Don't Eat the Pictures: Sesame Street at the Metropolitan Museum of Art (or simply Don't Eat the Pictures) is a one-hour Sesame Street special that aired on PBS on November 16, 1983. The title comes from a song in the special, "Don't Eat the Pictures", sung by Cookie Monster. It was available as a video tape by Random House in 1987, and it was re-released on VHS by Sony Wonder in 1996 and on DVD in 2011. The special has everybody reprising their roles from the children's television series, Sesame Street. The story takes on getting locked in at New York City's Metropolitan Museum of Art as they embark on an adventure to find their friend Big Bird, who has gotten lost finding Snuffy. They must stay there until the morning while avoiding a night watchman. The special features the regular human cast of Sesame Street along with several of The Muppets, including Cookie Monster, Telly, Bert & Ernie, The Count, Grover, and Oscar the Grouch. Snuffy also appears, even though his names are revealed to be Mr. Snuffleupagus and Aloysius Snuffleupagus; however, at this point in the show's history, he is still the imaginary friend of Big Bird, never seen by the other characters on Sesame Street.

Plot
The Sesame Street gang have gone on a field trip to the Metropolitan Museum of Art. Big Bird has arranged to meet with Snuffy at the museum but before he can, it is closing time. Big Bird decides to go off and look for Snuffy. Before the group can leave, they realize Big Bird is missing and run all through the museum looking for him. The chase has them going through different exhibits at high speed and missing, spotting, and chasing him. After a bit, they give up, only to find that they are locked in the museum overnight. They decide to go back out and look for Big Bird and look at all the exhibits while they are at it.

Big Bird eventually finds Snuffy and they wander the Egyptian exhibit and encounter an Egyptian prince named Sahu (Aram Chowdhury) and his cat who have been cursed to remain on Earth until he answers the question "Where does today meet yesterday?" Through drawings, Sahu explains his dilemma. A demon appears to ask Sahu a question. If he does not know or answers incorrectly, the demon vanishes until the next night. If he answers correctly, he will then be taken to Osiris, who shall weigh Sahu's heart against a feather. If his heart is lighter, then he can rejoin his parents among the stars, but if it is heavier he will forever remain on earth. Big Bird considers all this too daunting and instead suggests Sahu remain on Earth and become "the only 4,000 year old kid on Sesame Street". However, Snuffy thinks it is only fair they help Sahu be reunited with his parents, and Big Bird agrees they should work on the riddle.

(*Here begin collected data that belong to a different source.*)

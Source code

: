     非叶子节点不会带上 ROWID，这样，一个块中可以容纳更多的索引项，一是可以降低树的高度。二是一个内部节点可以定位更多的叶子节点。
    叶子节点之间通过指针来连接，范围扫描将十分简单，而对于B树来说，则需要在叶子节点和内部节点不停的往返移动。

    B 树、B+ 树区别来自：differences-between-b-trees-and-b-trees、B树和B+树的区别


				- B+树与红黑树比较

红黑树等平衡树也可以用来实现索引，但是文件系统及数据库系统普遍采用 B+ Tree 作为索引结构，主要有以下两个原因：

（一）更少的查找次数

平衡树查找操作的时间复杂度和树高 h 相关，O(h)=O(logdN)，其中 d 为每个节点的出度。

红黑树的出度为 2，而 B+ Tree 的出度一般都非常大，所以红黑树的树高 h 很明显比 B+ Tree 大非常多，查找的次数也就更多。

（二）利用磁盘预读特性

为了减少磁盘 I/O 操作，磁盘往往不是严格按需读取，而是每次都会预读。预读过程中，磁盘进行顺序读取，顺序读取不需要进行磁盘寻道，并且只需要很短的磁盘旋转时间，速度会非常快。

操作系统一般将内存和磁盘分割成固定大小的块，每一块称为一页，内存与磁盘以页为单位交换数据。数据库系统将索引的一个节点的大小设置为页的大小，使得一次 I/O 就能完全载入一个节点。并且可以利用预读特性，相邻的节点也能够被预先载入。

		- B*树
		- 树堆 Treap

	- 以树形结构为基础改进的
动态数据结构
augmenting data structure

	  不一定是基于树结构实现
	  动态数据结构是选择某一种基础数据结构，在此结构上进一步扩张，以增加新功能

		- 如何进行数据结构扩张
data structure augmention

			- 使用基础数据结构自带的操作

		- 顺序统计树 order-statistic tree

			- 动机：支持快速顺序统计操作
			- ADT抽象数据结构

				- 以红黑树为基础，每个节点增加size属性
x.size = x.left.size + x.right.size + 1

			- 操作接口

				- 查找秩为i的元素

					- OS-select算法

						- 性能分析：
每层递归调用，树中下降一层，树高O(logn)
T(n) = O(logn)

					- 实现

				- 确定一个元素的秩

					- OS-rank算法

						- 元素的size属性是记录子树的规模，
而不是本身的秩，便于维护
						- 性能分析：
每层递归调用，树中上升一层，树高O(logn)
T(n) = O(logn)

Meanwhile, the group has split up and are all in different exhibits. Bob and Cookie Monster find themselves looking at pictures with food in them. While Cookie Monster tries to eat the pictures, Bob points out to him a sign that says "Please don't eat the pictures". He replies with "Oh, this going to be a long night". He later sings the song "Don't Eat the Pictures" about this. Oscar finds an exhibit of Greek and Roman statues that have been broken by natural disasters. He looks in and breaks into song on how beautiful they are to him. Grover finds an exhibit filled with armor from medieval times and thinks a suit of Maximilian armour is a guy named "Max" and tries to befriend him by changing into his Super Grover costume and singing a song. Bert and Ernie view the painting of Washington Crossing the Delaware, to which Bert comments on the dedication of Washington and his men, but Ernie comments how he was very silly to cross in the winter and should have waited until Easter or taken the George Washington Bridge.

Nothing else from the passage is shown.